[Stored items from a collection]

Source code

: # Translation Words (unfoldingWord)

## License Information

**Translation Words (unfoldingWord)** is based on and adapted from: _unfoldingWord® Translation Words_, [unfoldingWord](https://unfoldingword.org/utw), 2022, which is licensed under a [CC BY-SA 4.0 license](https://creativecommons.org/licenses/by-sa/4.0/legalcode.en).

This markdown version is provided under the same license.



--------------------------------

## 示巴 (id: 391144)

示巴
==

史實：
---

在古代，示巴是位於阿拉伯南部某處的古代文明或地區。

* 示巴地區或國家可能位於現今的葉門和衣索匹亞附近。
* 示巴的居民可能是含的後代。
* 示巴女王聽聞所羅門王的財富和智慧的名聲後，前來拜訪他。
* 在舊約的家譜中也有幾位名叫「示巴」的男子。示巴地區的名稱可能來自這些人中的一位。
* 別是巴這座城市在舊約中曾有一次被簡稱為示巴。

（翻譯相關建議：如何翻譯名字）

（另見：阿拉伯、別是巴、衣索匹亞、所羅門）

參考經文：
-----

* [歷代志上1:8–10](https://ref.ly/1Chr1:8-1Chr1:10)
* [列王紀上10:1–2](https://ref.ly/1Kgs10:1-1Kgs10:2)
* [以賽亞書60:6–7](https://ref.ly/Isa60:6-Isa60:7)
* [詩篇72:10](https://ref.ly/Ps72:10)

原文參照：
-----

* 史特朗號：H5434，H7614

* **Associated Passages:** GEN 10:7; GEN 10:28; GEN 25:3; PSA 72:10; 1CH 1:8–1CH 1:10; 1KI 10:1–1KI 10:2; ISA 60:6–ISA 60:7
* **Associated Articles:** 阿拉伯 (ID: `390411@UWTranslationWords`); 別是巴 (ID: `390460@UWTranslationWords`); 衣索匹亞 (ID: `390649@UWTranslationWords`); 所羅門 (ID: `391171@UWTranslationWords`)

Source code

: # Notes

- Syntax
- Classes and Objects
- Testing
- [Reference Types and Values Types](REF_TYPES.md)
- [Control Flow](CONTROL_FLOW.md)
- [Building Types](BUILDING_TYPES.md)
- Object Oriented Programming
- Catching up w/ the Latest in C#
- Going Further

**TASK ITEM:** Reproduce the data shown above in its entirety, keeping each word as it is.

**RESULT FOR THIS TASK:**
Source code

: # Translation Words (unfoldingWord)

## License Information

**Translation Words (unfoldingWord)** is based on and adapted from: _unfoldingWord® Translation Words_, [unfoldingWord](https://unfoldingword.org/utw), 2022, which is licensed under a [CC BY-SA 4.0 license](https://creativecommons.org/licenses/by-sa/4.0/legalcode.en).

This markdown version is provided under the same license.



--------------------------------

## 示巴 (id: 391144)

示巴
==

史實：
---

在古代，示巴是位於阿拉伯南部某處的古代文明或地區。

* 示巴地區或國家可能位於現今的葉門和衣索匹亞附近。
* 示巴的居民可能是含的後代。
* 示巴女王聽聞所羅門王的財富和智慧的名聲後，前來拜訪他。
* 在舊約的家譜中也有幾位名叫「示巴」的男子。示巴地區的名稱可能來自這些人中的一位。
* 別是巴這座城市在舊約中曾有一次被簡稱為示巴。

（翻譯相關建議：如何翻譯名字）

（另見：阿拉伯、別是巴、衣索匹亞、所羅門）

參考經文：
-----

* [歷代志上1:8–10](https://ref.ly/1Chr1:8-1Chr1:10)
* [列王紀上10:1–2](https://ref.ly/1Kgs10:1-1Kgs10:2)
* [以賽亞書60:6–7](https://ref.ly/Isa60:6-Isa60:7)
* [詩篇72:10](https://ref.ly/Ps72:10)

原文參照：
-----

* 史特朗號：H5434，H7614

* **Associated Passages:** GEN 10:7; GEN 10:28; GEN 25:3; PSA 72:10; 1CH 1:8–1CH 1:10; 1KI 10:1–1KI 10:2; ISA 60:6–ISA 60:7
* **Associated Articles:** 阿拉伯 (ID: `390411@UWTranslationWords`); 別是巴 (ID: `390460@UWTranslationWords`); 衣索匹亞 (ID: `390649@UWTranslationWords`); 所羅門 (ID: `391171@UWTranslationWords`)

Source code

: # Notes

- Syntax
- Classes and Objects
- Testing
- [Reference Types and Values Types](REF_TYPES.md)
- [Control Flow](CONTROL_FLOW.md)
- [Building Types](BUILDING_TYPES.md)
- Object Oriented Programming
- Catching up w/ the Latest in C#
- Going Further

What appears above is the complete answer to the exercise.